- _WHAT YOU HAVE TO DO_
The answer must be every entry, retyped without a single difference.

(Items from a data source)
——————
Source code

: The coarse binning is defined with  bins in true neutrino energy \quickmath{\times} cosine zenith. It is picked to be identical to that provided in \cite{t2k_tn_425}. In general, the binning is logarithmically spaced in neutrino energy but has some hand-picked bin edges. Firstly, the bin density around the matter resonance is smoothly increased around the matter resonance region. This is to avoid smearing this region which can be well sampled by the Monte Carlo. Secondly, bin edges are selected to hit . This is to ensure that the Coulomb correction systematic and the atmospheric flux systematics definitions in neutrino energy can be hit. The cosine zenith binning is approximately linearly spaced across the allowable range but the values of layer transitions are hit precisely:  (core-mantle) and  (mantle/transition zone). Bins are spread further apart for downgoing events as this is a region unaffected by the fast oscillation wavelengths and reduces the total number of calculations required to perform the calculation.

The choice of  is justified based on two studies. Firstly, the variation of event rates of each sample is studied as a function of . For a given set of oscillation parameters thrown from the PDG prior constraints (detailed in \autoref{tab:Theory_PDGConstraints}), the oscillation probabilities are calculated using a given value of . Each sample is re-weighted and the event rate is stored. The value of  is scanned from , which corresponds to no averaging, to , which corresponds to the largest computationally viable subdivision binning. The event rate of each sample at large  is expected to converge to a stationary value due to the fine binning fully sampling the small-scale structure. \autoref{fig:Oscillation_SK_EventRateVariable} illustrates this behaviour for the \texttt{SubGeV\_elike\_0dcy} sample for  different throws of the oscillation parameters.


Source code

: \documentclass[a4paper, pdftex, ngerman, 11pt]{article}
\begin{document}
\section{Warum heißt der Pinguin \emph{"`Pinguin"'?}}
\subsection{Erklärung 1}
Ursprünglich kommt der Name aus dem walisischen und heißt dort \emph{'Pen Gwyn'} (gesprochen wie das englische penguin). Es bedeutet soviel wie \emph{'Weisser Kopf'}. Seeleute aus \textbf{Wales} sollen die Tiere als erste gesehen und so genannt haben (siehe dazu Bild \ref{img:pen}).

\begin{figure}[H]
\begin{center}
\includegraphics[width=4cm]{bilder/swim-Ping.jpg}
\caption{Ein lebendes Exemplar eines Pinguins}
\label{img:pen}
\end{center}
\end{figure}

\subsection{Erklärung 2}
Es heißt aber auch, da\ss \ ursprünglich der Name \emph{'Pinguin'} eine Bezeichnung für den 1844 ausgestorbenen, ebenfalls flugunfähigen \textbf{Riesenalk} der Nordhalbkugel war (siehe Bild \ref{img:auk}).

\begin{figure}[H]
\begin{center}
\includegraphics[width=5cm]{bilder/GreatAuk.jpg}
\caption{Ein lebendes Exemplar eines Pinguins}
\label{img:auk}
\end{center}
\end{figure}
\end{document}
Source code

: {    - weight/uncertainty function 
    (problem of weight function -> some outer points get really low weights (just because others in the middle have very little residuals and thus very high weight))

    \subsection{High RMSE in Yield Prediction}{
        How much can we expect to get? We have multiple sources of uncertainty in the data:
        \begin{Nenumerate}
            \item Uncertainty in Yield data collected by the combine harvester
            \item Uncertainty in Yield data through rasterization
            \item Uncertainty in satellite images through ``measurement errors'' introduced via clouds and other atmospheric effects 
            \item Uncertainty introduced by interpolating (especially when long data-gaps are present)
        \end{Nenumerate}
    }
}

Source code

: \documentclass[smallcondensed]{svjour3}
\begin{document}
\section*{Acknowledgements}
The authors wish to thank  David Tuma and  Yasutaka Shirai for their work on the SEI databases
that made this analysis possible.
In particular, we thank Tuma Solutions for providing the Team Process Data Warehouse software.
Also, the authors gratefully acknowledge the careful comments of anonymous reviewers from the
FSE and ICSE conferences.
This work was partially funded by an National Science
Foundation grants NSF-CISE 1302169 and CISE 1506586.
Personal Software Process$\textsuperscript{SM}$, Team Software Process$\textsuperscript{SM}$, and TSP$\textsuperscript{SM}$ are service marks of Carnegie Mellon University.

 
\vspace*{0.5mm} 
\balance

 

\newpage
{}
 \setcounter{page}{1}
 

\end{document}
——————
- _EXERCISE ANSWER_
Source code

: The coarse binning is defined with  bins in true neutrino energy \quickmath{\times} cosine zenith. It is picked to be identical to that provided in \cite{t2k_tn_425}. In general, the binning is logarithmically spaced in neutrino energy but has some hand-picked bin edges. Firstly, the bin density around the matter resonance is smoothly increased around the matter resonance region. This is to avoid smearing this region which can be well sampled by the Monte Carlo. Secondly, bin edges are selected to hit . This is to ensure that the Coulomb correction systematic and the atmospheric flux systematics definitions in neutrino energy can be hit. The cosine zenith binning is approximately linearly spaced across the allowable range but the values of layer transitions are hit precisely:  (core-mantle) and  (mantle/transition zone). Bins are spread further apart for downgoing events as this is a region unaffected by the fast oscillation wavelengths and reduces the total number of calculations required to perform the calculation.

The choice of  is justified based on two studies. Firstly, the variation of event rates of each sample is studied as a function of . For a given set of oscillation parameters thrown from the PDG prior constraints (detailed in \autoref{tab:Theory_PDGConstraints}), the oscillation probabilities are calculated using a given value of . Each sample is re-weighted and the event rate is stored. The value of  is scanned from , which corresponds to no averaging, to , which corresponds to the largest computationally viable subdivision binning. The event rate of each sample at large  is expected to converge to a stationary value due to the fine binning fully sampling the small-scale structure. \autoref{fig:Oscillation_SK_EventRateVariable} illustrates this behaviour for the \texttt{SubGeV\_elike\_0dcy} sample for  different throws of the oscillation parameters.


Source code

: \documentclass[a4paper, pdftex, ngerman, 11pt]{article}
\begin{document}
\section{Warum heißt der Pinguin \emph{"`Pinguin"'?}}
\subsection{Erklärung 1}
Ursprünglich kommt der Name aus dem walisischen und heißt dort \emph{'Pen Gwyn'} (gesprochen wie das englische penguin). Es bedeutet soviel wie \emph{'Weisser Kopf'}. Seeleute aus \textbf{Wales} sollen die Tiere als erste gesehen und so genannt haben (siehe dazu Bild \ref{img:pen}).

\begin{figure}[H]
\begin{center}
\includegraphics[width=4cm]{bilder/swim-Ping.jpg}
\caption{Ein lebendes Exemplar eines Pinguins}
\label{img:pen}
\end{center}
\end{figure}

\subsection{Erklärung 2}
Es heißt aber auch, da\ss \ ursprünglich der Name \emph{'Pinguin'} eine Bezeichnung für den 1844 ausgestorbenen, ebenfalls flugunfähigen \textbf{Riesenalk} der Nordhalbkugel war (siehe Bild \ref{img:auk}).

\begin{figure}[H]
\begin{center}
\includegraphics[width=5cm]{bilder/GreatAuk.jpg}
\caption{Ein lebendes Exemplar eines Pinguins}
\label{img:auk}
\end{center}
\end{figure}
\end{document}
Source code

: {    - weight/uncertainty function 
    (problem of weight function -> some outer points get really low weights (just because others in the middle have very little residuals and thus very high weight))

    \subsection{High RMSE in Yield Prediction}{
        How much can we expect to get? We have multiple sources of uncertainty in the data:
        \begin{Nenumerate}
            \item Uncertainty in Yield data collected by the combine harvester
            \item Uncertainty in Yield data through rasterization
            \item Uncertainty in satellite images through ``measurement errors'' introduced via clouds and other atmospheric effects 
            \item Uncertainty introduced by interpolating (especially when long data-gaps are present)
        \end{Nenumerate}
    }
}

Source code

: \documentclass[smallcondensed]{svjour3}
\begin{document}
\section*{Acknowledgements}
The authors wish to thank  David Tuma and  Yasutaka Shirai for their work on the SEI databases
that made this analysis possible.
In particular, we thank Tuma Solutions for providing the Team Process Data Warehouse software.
Also, the authors gratefully acknowledge the careful comments of anonymous reviewers from the
FSE and ICSE conferences.
This work was partially funded by an National Science
Foundation grants NSF-CISE 1302169 and CISE 1506586.
Personal Software Process$\textsuperscript{SM}$, Team Software Process$\textsuperscript{SM}$, and TSP$\textsuperscript{SM}$ are service marks of Carnegie Mellon University.

 
\vspace*{0.5mm} 
\balance

 

\newpage
{}
 \setcounter{page}{1}
 

\end{document}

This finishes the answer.